[Source texts of formatted documents]
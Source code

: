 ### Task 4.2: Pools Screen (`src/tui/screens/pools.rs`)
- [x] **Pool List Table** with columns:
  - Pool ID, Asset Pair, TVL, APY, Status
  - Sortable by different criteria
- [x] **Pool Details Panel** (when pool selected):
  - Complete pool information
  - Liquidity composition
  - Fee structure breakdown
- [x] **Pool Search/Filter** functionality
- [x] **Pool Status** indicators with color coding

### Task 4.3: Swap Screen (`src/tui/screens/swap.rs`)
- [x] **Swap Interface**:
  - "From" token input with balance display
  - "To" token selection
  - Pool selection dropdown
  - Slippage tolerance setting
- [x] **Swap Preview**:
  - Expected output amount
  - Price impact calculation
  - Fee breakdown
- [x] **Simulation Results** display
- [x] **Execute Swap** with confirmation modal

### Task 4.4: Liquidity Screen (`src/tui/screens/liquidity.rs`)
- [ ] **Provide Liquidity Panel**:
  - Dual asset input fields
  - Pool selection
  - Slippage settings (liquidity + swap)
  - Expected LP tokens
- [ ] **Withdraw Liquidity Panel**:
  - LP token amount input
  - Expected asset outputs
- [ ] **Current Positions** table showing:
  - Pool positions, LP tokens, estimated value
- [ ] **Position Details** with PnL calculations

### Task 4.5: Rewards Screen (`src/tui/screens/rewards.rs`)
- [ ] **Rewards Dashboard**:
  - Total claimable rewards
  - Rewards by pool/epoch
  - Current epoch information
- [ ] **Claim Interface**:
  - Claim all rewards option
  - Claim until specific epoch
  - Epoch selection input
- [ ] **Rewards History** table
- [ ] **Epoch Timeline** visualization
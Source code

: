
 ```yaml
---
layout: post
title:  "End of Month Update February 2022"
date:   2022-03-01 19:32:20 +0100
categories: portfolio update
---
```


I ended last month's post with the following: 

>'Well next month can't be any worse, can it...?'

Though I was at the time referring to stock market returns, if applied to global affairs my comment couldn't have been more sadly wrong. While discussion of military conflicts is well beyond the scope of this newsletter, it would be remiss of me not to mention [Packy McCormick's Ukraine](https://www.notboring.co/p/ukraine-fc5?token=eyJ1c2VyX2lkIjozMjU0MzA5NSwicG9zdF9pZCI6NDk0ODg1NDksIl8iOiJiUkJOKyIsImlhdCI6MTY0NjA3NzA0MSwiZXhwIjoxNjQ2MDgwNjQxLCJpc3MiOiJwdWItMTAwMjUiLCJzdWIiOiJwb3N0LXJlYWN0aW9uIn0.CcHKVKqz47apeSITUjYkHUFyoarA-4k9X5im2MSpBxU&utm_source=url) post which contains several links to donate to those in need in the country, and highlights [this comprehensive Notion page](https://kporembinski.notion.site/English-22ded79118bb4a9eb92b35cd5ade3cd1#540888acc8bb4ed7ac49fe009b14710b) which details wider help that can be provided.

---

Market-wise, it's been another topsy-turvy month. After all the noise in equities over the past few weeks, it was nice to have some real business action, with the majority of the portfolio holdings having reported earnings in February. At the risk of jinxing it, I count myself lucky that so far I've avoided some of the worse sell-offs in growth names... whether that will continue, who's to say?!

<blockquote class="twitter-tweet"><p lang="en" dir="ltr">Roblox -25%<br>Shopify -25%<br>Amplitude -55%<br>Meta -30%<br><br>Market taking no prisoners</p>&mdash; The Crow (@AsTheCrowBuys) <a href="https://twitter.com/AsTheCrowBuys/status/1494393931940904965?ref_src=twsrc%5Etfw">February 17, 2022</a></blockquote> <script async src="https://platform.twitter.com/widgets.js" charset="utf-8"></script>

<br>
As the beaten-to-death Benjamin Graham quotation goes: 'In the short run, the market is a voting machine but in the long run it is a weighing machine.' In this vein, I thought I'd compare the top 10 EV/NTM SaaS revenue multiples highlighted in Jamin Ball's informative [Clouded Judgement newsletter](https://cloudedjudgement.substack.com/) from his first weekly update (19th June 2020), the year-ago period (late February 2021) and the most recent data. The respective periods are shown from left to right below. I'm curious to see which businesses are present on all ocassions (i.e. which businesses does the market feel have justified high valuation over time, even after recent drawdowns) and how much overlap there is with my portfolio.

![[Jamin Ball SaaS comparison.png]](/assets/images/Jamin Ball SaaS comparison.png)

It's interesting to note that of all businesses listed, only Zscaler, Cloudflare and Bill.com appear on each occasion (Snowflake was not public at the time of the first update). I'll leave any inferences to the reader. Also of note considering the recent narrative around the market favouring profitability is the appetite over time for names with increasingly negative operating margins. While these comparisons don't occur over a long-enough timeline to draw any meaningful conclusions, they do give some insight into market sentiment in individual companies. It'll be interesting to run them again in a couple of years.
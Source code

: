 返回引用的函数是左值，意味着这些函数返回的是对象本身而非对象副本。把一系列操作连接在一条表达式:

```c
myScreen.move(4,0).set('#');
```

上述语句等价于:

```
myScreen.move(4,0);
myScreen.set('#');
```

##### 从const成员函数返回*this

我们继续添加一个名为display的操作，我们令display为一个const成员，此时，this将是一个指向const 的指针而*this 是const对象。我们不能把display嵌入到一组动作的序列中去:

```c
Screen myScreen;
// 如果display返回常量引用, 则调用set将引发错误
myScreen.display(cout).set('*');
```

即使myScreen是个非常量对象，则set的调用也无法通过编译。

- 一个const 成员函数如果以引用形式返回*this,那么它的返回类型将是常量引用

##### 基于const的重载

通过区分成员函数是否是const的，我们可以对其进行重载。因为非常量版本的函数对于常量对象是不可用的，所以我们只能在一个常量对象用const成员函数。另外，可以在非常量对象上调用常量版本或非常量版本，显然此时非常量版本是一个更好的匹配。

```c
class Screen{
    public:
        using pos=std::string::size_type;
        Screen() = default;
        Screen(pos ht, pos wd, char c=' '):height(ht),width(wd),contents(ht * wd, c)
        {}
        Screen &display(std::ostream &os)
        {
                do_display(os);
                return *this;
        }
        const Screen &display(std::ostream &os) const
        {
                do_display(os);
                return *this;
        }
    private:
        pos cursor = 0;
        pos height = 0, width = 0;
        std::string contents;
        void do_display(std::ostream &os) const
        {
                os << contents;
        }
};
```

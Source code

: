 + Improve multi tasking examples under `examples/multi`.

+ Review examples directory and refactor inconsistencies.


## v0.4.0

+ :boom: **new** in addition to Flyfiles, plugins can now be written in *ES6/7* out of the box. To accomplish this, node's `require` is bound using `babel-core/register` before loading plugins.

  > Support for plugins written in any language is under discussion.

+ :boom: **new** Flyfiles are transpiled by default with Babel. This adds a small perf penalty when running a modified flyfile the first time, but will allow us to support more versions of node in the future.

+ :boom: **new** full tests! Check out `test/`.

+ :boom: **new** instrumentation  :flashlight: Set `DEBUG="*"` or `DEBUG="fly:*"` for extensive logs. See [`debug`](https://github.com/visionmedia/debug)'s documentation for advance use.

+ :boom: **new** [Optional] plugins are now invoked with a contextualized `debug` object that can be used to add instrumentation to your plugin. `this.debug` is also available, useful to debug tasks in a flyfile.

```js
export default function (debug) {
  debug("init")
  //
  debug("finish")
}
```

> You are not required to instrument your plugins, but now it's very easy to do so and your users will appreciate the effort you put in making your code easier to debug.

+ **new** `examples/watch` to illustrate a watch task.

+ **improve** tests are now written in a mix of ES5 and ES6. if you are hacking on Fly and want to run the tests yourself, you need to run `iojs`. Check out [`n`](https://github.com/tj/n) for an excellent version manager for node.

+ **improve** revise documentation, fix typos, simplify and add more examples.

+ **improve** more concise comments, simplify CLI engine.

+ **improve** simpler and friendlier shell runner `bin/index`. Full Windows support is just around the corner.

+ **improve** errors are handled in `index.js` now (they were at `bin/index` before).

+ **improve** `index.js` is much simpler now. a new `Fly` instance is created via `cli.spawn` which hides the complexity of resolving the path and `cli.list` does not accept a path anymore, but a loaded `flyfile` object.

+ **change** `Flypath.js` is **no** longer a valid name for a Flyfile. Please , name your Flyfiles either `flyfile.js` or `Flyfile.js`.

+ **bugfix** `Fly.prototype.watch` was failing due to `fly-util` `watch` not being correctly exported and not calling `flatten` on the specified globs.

## INSTRUCTIONS TO FOLLOW
Would you please copy all lines in the data that contain the word "move"?

## TASK SOLUTION
myScreen.move(4,0).set('#');
myScreen.move(4,0);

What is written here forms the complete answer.